S&P Downgrades Petrotrin on Lower Commodity Price Assumptions

— Following the downward revision of our oil and natural gas price deck
assumptions, we believe Trinidad and Tobago-based oil and gas company
Petrotrin’s financial metrics will weaken more than originally expected during
the next 12-18 months.
— We are lowering the corporate credit rating on Petrotrin to ‘BB’ from
‘BB+’. At the same time, we are revising the stand-alone credit profile (SACP)
on the company to ‘b-‘ from ‘b’.
— The stable outlook reflects our expectation for ongoing and
extraordinary government support if needed, an improvement in Petrotrin’s
refinery operations, and higher oil prices in the next few years.

MEXICO CITY (Standard & Poor’s) Nov. 24, 2015–Standard & Poor’s Ratings
Services said it today lowered its long-term corporate credit and senior
unsecured debt ratings on Petroleum Co of Trinidad & Tobago Ltd (Petrotrin) to
‘BB’ from ‘BB+’. The outlook is stable.

The downgrade stems from our expectation that Petrotrin’s credit metrics will
weaken further in the next 12-18 months due the recent revision of our
hydrocarbon price assumptions (see “Standard & Poor’s Revises Its Crude Oil
And Natural Gas Price Assumptions,” published Sept. 24, 2015).

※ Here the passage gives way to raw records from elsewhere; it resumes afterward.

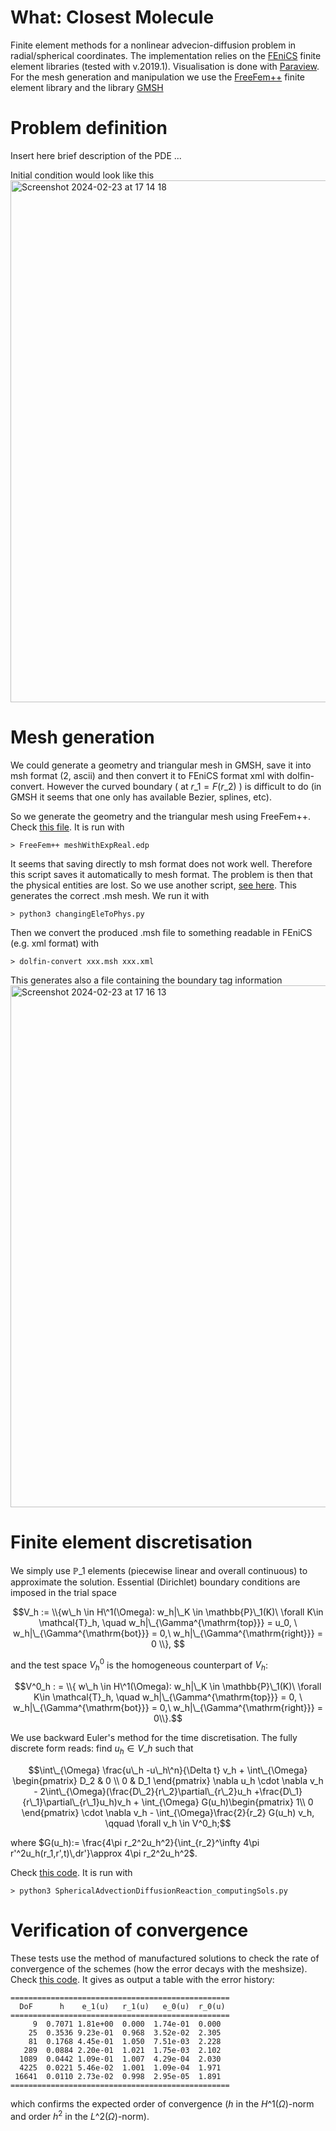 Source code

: # What: Closest Molecule
Finite element methods for a nonlinear advecion-diffusion problem in radial/spherical coordinates. The implementation relies on the [FEniCS](https://fenicsproject.org) finite element libraries (tested with v.2019.1). Visualisation is done with [Paraview](https://paraview.org). For the mesh generation and manipulation we use the [FreeFem++](https://freefem.org) finite element library and the library [GMSH](https://gmsh.info)

# Problem definition 
Insert here brief description of the PDE 
...

Initial condition would look like this 
<img width="835" alt="Screenshot 2024-02-23 at 17 14 18" src="https://github.com/ruizbaier/closestMolecule/assets/29896148/02a93131-cc3e-49bf-a420-93f0c49a957d">


# Mesh generation

We could generate a geometry and triangular mesh in GMSH, save it into msh format (2, ascii) and then convert it to FEniCS format xml with dolfin-convert. However the curved boundary ( at $r\_1 = F(r\_2)$ ) is difficult to do (in GMSH it seems that one only has available Bezier, splines, etc).

So we generate the geometry and the triangular mesh using FreeFem++. Check [this file](https://github.com/ruizbaier/closestMolecule/meshes/meshWithExpReal.edp). It is run with 

```
> FreeFem++ meshWithExpReal.edp
```

It seems that saving directly to msh format does not work well. Therefore this script saves it automatically to mesh format. The problem is then that the physical entities are lost. So we use another script, [see here](https://github.com/ruizbaier/closestMolecule/meshes/changingEleToPhys.py). This generates the correct .msh mesh. We run it with 

```
> python3 changingEleToPhys.py
```

Then we convert the produced .msh file to something readable in FEniCS (e.g. xml format) with 

```
> dolfin-convert xxx.msh xxx.xml
```

This generates also a file containing the boundary tag information
<img width="835" alt="Screenshot 2024-02-23 at 17 16 13" src="https://github.com/ruizbaier/closestMolecule/assets/29896148/410d0432-b913-4053-900c-501f909a650e">

# Finite element discretisation

We simply use $\mathbb{P}\_1$ elements (piecewise linear and overall continuous) to approximate the solution. Essential (Dirichlet) boundary conditions are imposed in the trial space

$$V_h :=  \\{w\_h \in H\^1(\Omega): w_h|\_K \in \mathbb{P}\_1(K)\ \forall K\in \mathcal{T}_h, \quad w_h|\_{\Gamma^{\mathrm{top}}} = u_0, \ w_h|\_{\Gamma^{\mathrm{bot}}} = 0,\ w_h|\_{\Gamma^{\mathrm{right}}} = 0  \\}, $$

and the test space $V_h^0$ is the homogeneous counterpart of $V_h$:

$$V^0_h : = \\{ w\_h \in H\^1(\Omega): w_h|\_K \in \mathbb{P}\_1(K)\ \forall K\in \mathcal{T}_h, \quad w_h|\_{\Gamma^{\mathrm{top}}} = 0, \ w_h|\_{\Gamma^{\mathrm{bot}}} = 0,\ w_h|\_{\Gamma^{\mathrm{right}}} = 0\\}.$$


We use backward Euler's method for the time discretisation. The fully discrete form reads: find $u_h\in V\_h$ such that 

$$\int\_{\Omega} \frac{u\_h -u\_h\^n}{\Delta t} v_h + \int\_{\Omega} 
\begin{pmatrix} D_2 & 0 \\
0 & D_1 \end{pmatrix} 
\nabla u_h \cdot \nabla v_h - 2\int\_{\Omega}(\frac{D\_2}{r\_2}\partial\_{r\_2}u_h +\frac{D\_1}{r\_1}\partial\_{r\_1}u_h)v_h + \int_{\Omega} G(u_h)\begin{pmatrix} 1\\
0 \end{pmatrix} \cdot \nabla v_h - \int_{\Omega}\frac{2}{r_2} G(u_h) v_h, \qquad \forall v_h \in V^0_h;$$

where $G(u_h):= \frac{4\pi r_2^2u_h^2}{\int_{r_2}^\infty 4\pi r'^2u_h(r_1,r',t)\,dr'}\approx 4\pi r_2^2u_h^2$.

Check [this code](https://github.com/ruizbaier/closestMolecule/SphericalAdvectionDiffusionReaction_computingSols.py). It is run with 

```
> python3 SphericalAdvectionDiffusionReaction_computingSols.py
```

# Verification of convergence

These tests use the method of manufactured solutions to check the rate of convergence of the schemes (how the error decays with the meshsize). Check [this code](https://github.com/ruizbaier/closestMolecule/convergence/SphericalAdvectionDiffusionReaction_convergence.py). It gives as output a table with the error history: 

```
=================================================
  DoF      h    e_1(u)   r_1(u)   e_0(u)  r_0(u)    
=================================================
     9  0.7071 1.81e+00  0.000  1.74e-01  0.000 
    25  0.3536 9.23e-01  0.968  3.52e-02  2.305 
    81  0.1768 4.45e-01  1.050  7.51e-03  2.228 
   289  0.0884 2.20e-01  1.021  1.75e-03  2.102 
  1089  0.0442 1.09e-01  1.007  4.29e-04  2.030 
  4225  0.0221 5.46e-02  1.001  1.09e-04  1.971 
 16641  0.0110 2.73e-02  0.998  2.95e-05  1.891 
=================================================
```
which confirms the expected order of convergence ($h$ in the $H\^1(\Omega)$-norm and order $h^2$ in the $L\^2(\Omega)$-norm).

We no longer
expect the company’s debt to EBITDA to return to less than 5.0x within the
next few years. Funds from operations (FFO) to debt will remain at levels of
less than 12%. Although we expect that Petrotrin will rollover its short-term
loans–thanks to its sound relationship with banks due to its government
ownership–we believe liquidity is very tight to cover its capital
expenditures (capex) needs, which could hamper expected production increases.

Our ratings on Petrotrin reflect the company’s weaker operating efficiency
relative to its peers, primarily measured by utilization rates, and the
occurrence of downtime or outages. It also reflects Petrotrin’s limited
geographic diversification and asset concentration in refining and oil and gas
exploration and production. The company has stabilized the declining trend in
its oil production through continued drilling and reactivation activities. In
addition, we expect refinery performance to improve and utilization rates to
reach 70%-75% in the next few years. Moreover, the company is lowering the
sulfur content in its diesel thanks to its new ultra-low sulfur diesel plant
that will allow it to boost volumes of higher quality diesel and gasoline.

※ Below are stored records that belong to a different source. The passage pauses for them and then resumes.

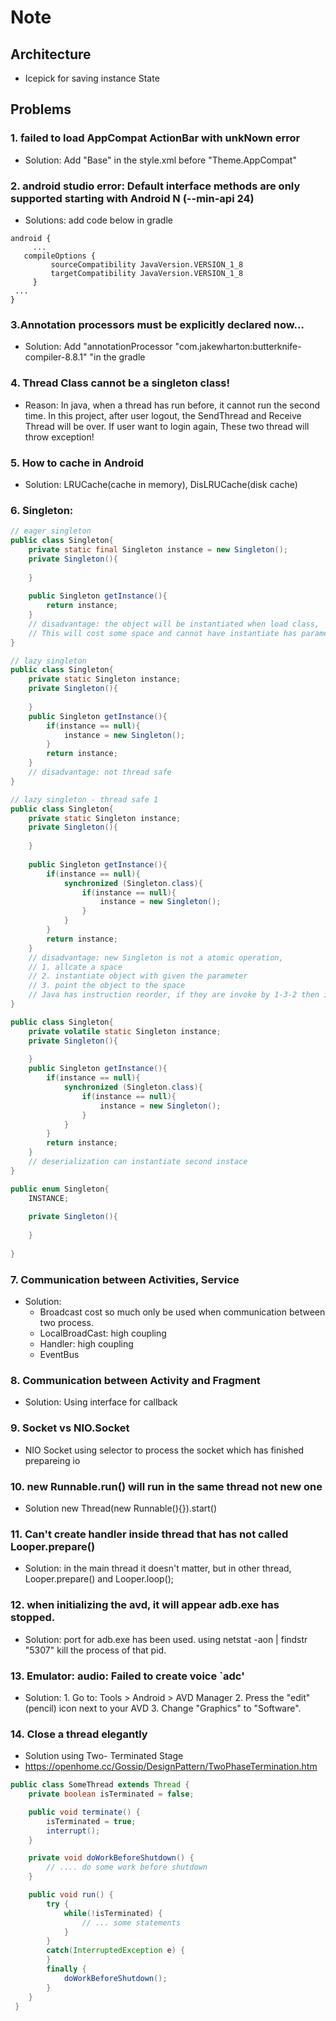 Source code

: # Note
## Architecture
- Icepick for saving instance State
## Problems
### 1. failed to load AppCompat ActionBar with unkNown error
- Solution: Add "Base" in the style.xml before "Theme.AppCompat"
### 2. android studio error: Default interface methods are only supported starting with Android N (--min-api 24)
- Solutions: add code below in gradle
``` 
android {
     ...
   compileOptions {
         sourceCompatibility JavaVersion.VERSION_1_8
         targetCompatibility JavaVersion.VERSION_1_8
     }
 ...
}
```
### 3.Annotation processors must be explicitly declared now...
- Solution: Add "annotationProcessor "com.jakewharton:butterknife-compiler-8.8.1" "in the gradle
### 4. Thread Class cannot be a singleton class!
- Reason: In java, when a thread has run before, it cannot run the second time.
In this project, after user logout, the SendThread and Receive Thread will be over. 
If user want to login again, These two thread will throw exception!
### 5. How to cache in Android
- Solution: LRUCache(cache in memory), DisLRUCache(disk cache) 
### 6. Singleton:
```java
// eager singleton
public class Singleton{
    private static final Singleton instance = new Singleton();
    private Singleton(){
        
    }
    
    public Singleton getInstance(){
        return instance;
    }
    // disadvantage: the object will be instantiated when load class, 
    // This will cost some space and cannot have instantiate has parameter 
}

// lazy singleton
public class Singleton{
    private static Singleton instance;
    private Singleton(){
        
    }
    public Singleton getInstance(){
        if(instance == null){
            instance = new Singleton();
        }
        return instance;
    }
    // disadvantage: not thread safe
}

// lazy singleton - thread safe 1
public class Singleton{
    private static Singleton instance;
    private Singleton(){
        
    }
    
    public Singleton getInstance(){
        if(instance == null){
            synchronized (Singleton.class){
                if(instance == null){ 
                    instance = new Singleton();
                }
            }
        }
        return instance;
    }
    // disadvantage: new Singleton is not a atomic operation,
    // 1. allcate a space
    // 2. instantiate object with given the parameter
    // 3. point the object to the space
    // Java has instruction reorder, if they are invoke by 1-3-2 then it will have null
}

public class Singleton{
    private volatile static Singleton instance;
    private Singleton(){
        
    }
    public Singleton getInstance(){
        if(instance == null){
            synchronized (Singleton.class){
                if(instance == null){
                    instance = new Singleton();
                }
            }
        }
        return instance;
    }
    // deserialization can instantiate second instace
}

public enum Singleton{
    INSTANCE;
    
    private Singleton(){
        
    }
    
}
```
### 7. Communication between Activities, Service
- Solution: 
    - Broadcast cost so much only be used when communication between two process.
    - LocalBroadCast: high coupling
    - Handler: high coupling
    - EventBus
### 8. Communication between Activity and Fragment
- Solution: Using interface for callback
### 9. Socket vs NIO.Socket
- NIO Socket using selector to process the socket which has finished prepareing io
### 10. new Runnable.run() will run in the same thread not new one 
- Solution new Thread(new Runnable(){}).start()
### 11. Can't create handler inside thread that has not called Looper.prepare()
- Solution: in the main thread it doesn't matter, but in other thread, Looper.prepare()
and Looper.loop();
### 12. when initializing the avd, it will appear adb.exe has stopped.
- Solution: port for adb.exe has been used. using netstat -aon | findstr "5307"
            kill the process of that pid.
### 13. Emulator: audio: Failed to create voice `adc'
- Solution: 1. Go to: Tools > Android > AVD Manager
            2. Press the "edit" (pencil) icon next to your AVD
            3. Change "Graphics" to "Software".
### 14. Close a thread elegantly 
- Solution using Two- Terminated Stage
- https://openhome.cc/Gossip/DesignPattern/TwoPhaseTermination.htm
```java
public class SomeThread extends Thread {
    private boolean isTerminated = false;

    public void terminate() {
        isTerminated = true;
        interrupt();
    }

    private void doWorkBeforeShutdown() {
        // .... do some work before shutdown
    }

    public void run() {
        try {
            while(!isTerminated) {
                // ... some statements
            }
        }
        catch(InterruptedException e) {
        }
        finally {
            doWorkBeforeShutdown();
        }
    }
 }
```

The stable outlook reflects our expectation that Petrotrin will maintain its
good competitive position in the Caribbean
market for refined oil products, our expectation for ongoing and extraordinary
government support if needed, an improvement in the company’s refinery
operations, and higher oil prices for the next few years

We could downgrade Petrotrin in the next six months to one year if oil prices
continue to decrease, leading us to assess Petrotrin’s capital structure as
unsustainable, and/or if we perceive a decline in government support that
leads us to believe liquidity could be hampered even further.

Although unlikely in the near term, we could upgrade Petrotrin if credit
metrics strengthen within the next 12 months and if it considerably improves
its liquidity position. Such a scenario would require debt to EBITDA below 5x
and FOCF to debt above 10%, which would mean an improvement in the company’s
core operations.

RELATED CRITERIA AND RESEARCH

Related Criteria
— Rating Government-Related Entities: Methodology And Assumptions, March
25, 2015
— Key Credit Factors For The Oil Refining And Marketing Industry, March
27, 2014
— Methodology And Assumptions: Liquidity Descriptors for Global
Corporate Issuers, Jan. 2, 2014
— Corporate Methodology, Nov. 19, 2013
— Corporate Methodology: Ratios and Adjustments, Nov. 19, 2013
— General Criteria: Methodology For Crude Oil And Natural Gas Price
Assumptions For Corporates And Sovereigns, Nov. 19, 2013

— Country Risk Assessment Methodology And Assumptions, Nov. 19, 2013
— Methodology: Industry Risk, Nov. 19, 2013
— General Criteria: Methodology: Management And Governance Credit
Factors For Corporate Entities And Insurers, Nov. 13, 2012

 

Complete ratings information is available to subscribers of Ratings Direct at
www.globalcreditportal.com and at www.spcapitaliq.com. All ratings affected by
this rating action can be found on Standard & Poor’s public Web site at
www.standardandpoors.com. Use the Ratings search box located in the left
column.

Primary Credit Analyst: Marcela Duenas, Mexico City (52) 55-5081-4437;
marcela.duenas@nullstandardandpoors.com
Secondary Contact: Fabiola Ortiz, Mexico City (52) 55-5081-4449;
fabiola.ortiz@nullstandardandpoors.com

 

What now?

Aleem Khan reports that : Petrotrin Flags More Cost Cutting After S&P Lowered Rating

2015-11-25 15:27:51.608 GMT

(Bloomberg) — With fall in oil prices past yr, Petrotrin ‚Äúrevising its strategies and lowering capital and operating expenses in all areas of its operations,‚ÄĚ says in statement.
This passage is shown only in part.